The Ayera woman already knew why. She had seen the way the Hylios pair had stiffened at Katja's suggestion, and had seen the way Katja limped just so. The half-elf had said that it was only her scar that bothered her, that she felt as if nothing else could ever go wrong, and Jassine had watched her leave with Slate, almost glowing. It had not taken her, a woman with generations of knowledge, long to put the pieces together... and Chilanu had only divulged more while seeking Jassine's confidence. Now, Chilanu worried.

The bay storms were swift and brutal, tearing trees up from the beaches during the worst of them, and they lasted for long hours. Though she had warned Katja not to wander far, the prolonged absence was disturbing. It was not like Katja to stay somewhere with no word, and while Jassine did not show her worry like Chilanu did, it did not make her concern any less. Natives were killed during such storms with ease. Katja would fare no better if she were unsheltered.

“You told her to stay close?” There was no hint of accusation. Chilanu's tone was respectful, the words already spoken and confirmed several times in the last hour alone. “Something is wrong. I can feel it.” The momentary pause of movement finished, and she was pacing again. “She should have stayed.”

“It's possible she has found refuge in the town. She does not do well inside walls, Chilanu. Her life has been lived in forests and caves. There is hope that she is perfectly safe.”

Chilanu rubbed a shoulder, shaking her head. “No. Jassine, I have fought in wars. I have known others to fight and die, and I've never felt this dread. This... fear.”

“It is because you worry she carries something precious. You are assuming a role of protection over her, as you have been taught to do through generations of tradition. She is a good, smart girl.”

“This is not her world. There are places even we dare not go, let alone stay during a storm. My brother...” The hand that rubbed her shoulder clasped instead, digging nails into her skin. “He will not be happy.” The supple leathers she wore groaned softly as she took up her pacing again, and the two maintained their silent vigil.

Both of them heard the whisper, haunting and echo-like through their minds. Pained and fearful, it closed around their hearts like ice and clung as the shouts went up in the courtyard. The chair that Jassine sat in toppled as she moved to follow after the taller, swifter form of Chilanu straight out through the doors and into the rain. 

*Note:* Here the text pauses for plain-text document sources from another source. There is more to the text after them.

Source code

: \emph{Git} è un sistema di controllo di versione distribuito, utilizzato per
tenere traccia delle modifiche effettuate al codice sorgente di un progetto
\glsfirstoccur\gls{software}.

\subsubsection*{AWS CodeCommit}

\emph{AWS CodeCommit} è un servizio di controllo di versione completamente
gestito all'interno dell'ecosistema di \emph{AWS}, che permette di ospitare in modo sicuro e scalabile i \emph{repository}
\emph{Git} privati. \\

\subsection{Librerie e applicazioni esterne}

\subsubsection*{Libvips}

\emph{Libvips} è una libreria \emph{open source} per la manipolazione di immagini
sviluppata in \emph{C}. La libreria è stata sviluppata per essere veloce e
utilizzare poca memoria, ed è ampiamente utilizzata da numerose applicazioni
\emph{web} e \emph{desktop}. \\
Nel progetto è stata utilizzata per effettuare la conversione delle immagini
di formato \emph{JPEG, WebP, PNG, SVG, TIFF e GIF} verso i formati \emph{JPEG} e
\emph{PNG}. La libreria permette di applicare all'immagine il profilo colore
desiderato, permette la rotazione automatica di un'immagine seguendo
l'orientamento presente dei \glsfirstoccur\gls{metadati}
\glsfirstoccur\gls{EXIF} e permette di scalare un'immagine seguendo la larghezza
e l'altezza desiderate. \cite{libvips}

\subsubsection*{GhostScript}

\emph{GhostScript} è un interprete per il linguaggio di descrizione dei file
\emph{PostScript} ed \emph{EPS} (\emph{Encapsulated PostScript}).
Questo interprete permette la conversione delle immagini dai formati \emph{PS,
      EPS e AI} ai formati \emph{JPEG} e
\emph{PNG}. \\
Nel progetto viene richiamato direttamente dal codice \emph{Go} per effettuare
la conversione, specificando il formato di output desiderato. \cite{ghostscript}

Servants struggled to calm the great horse that reared and slammed hooves down upon the priceless pathway. Submerged in the torrent, the damage would take days to see, but no one doubted that being caught beneath the beast's hooved would be devastating. Slate's whinny had become nearly a scream, and in their heads, in every head of the household, the cry was heard clearly. 

“Help!”

Ageron appeared, swift and quiet, and found himself thrown before he could even manage to mount. No matter the danger, it was clear that Slate would not accept the man as a rider, and the anger that Ageron showed melted to fear beneath the haunting anger that Slate leveled at him, ears flat against a head near black with rain. Chilanu spoke without thinking, stepping in front of her brother with her hands raised, and she heard the cry again. Slate's eyes focused on her, and the world itself seemed to leave from beneath her feet.

She was choking, gasping, crying. Legs numb, bloody fingers clawed at a wall that would give no purchase. In an instant, the Hylios woman knew and understood, and all fear of riding the magnificent creature flew from her as fingers curled in the mane. Slate, Katja's beloved steed and first protector, waited only long enough for Chilanu to find her center and seating before turning and bolting from the courtyard, leaving Jassine, Ageron, and the servants hoping silently that the worst had not come to pass.

The beast she rode was revered among her people. The heroes of her kind had ridden the forefathers of the horse that now thundered down the cliffside road, and though Chilanu had taken to the skyships of her people with natural ease, she realized that it was nothing like that moment. When the Hylios had abandoned land for the safety of the skies, so too had the Echoes and their breeds been forgotten. Now, she wished they had not. 

“Tell me more,” she murmured as she leaned along the neck of the horse, and more words and images pushed into her head. She heard laughter, felt freedom and joy that she had never known herself, and then concern and pain. A blur of a cream coat with pale red spots, a chirrup, and then the words of a girl gone from cocky assurance and calm to that of fear quickly growing to terror. A hole, lightning and thunder, and the ability of not being able to breathe. With dread certainty, Chilanu realized where Katja had dismounted, and where her tomb would be if they did not hurry.

Slate needed no urging, pulling them both through the mists that made up that odd second plane he could run through, the chill of the rain leaving her for the chill instead of what was rumored to be a place of the dead. It seeped into her leathers, into her skin and her bones, and by the time he pulled them from it, though no more than a few minutes could have passed, she felt as if she'd been submerged in cold water for hours. Slate pulled up short, his scream lost in the rain.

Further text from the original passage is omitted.